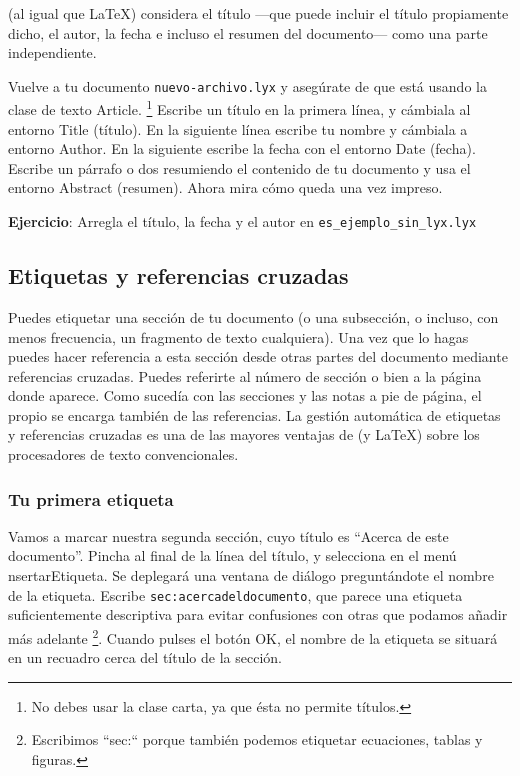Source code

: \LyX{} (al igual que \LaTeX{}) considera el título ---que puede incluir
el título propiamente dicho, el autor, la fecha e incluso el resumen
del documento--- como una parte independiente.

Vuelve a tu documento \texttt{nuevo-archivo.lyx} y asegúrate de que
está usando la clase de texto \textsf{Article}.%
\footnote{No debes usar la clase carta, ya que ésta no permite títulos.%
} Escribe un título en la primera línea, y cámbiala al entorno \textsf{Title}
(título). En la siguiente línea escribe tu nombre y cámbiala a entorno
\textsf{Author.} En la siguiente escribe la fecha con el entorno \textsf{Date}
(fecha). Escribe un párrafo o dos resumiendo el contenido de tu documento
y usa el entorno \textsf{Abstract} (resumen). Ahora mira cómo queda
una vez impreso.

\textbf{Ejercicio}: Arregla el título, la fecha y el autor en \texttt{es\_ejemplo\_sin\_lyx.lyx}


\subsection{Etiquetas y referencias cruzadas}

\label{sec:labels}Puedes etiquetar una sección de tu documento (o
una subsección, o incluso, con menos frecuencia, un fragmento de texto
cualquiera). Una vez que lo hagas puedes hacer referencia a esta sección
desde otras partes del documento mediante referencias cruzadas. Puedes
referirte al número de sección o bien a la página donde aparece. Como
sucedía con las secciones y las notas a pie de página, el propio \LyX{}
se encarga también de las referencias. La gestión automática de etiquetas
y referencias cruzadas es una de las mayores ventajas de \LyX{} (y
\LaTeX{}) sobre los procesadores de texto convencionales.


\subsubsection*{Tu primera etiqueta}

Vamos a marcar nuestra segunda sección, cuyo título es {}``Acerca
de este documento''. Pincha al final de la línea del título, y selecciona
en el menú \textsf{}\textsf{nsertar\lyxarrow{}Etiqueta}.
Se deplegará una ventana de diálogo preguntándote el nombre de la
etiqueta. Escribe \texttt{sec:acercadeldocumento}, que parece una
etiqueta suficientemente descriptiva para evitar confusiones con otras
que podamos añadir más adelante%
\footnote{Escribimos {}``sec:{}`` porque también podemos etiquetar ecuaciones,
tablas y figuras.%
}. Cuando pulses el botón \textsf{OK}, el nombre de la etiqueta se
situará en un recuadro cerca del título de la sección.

* * *

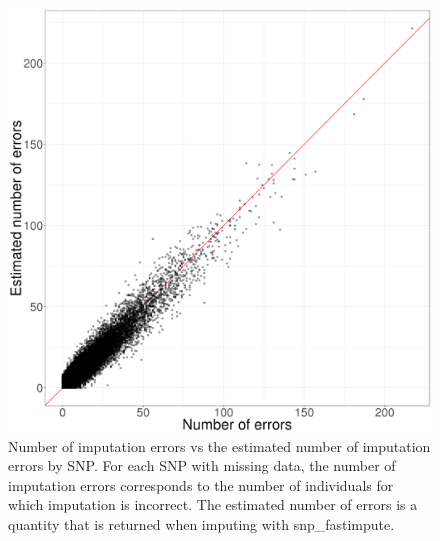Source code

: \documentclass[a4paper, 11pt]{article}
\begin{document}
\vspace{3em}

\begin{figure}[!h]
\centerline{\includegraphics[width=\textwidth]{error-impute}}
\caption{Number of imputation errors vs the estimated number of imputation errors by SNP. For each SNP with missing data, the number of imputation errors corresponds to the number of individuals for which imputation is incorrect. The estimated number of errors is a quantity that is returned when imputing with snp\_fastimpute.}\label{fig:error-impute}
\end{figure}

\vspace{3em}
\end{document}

▶ **Work to be completed**:
Lines of the material may hold the string "label". Copy each one that does.

▶ **Answer to this problem**:
\label{sec:labels}Puedes etiquetar una sección de tu documento (o
\caption{Number of imputation errors vs the estimated number of imputation errors by SNP. For each SNP with missing data, the number of imputation errors corresponds to the number of individuals for which imputation is incorrect. The estimated number of errors is a quantity that is returned when imputing with snp\_fastimpute.}\label{fig:error-impute}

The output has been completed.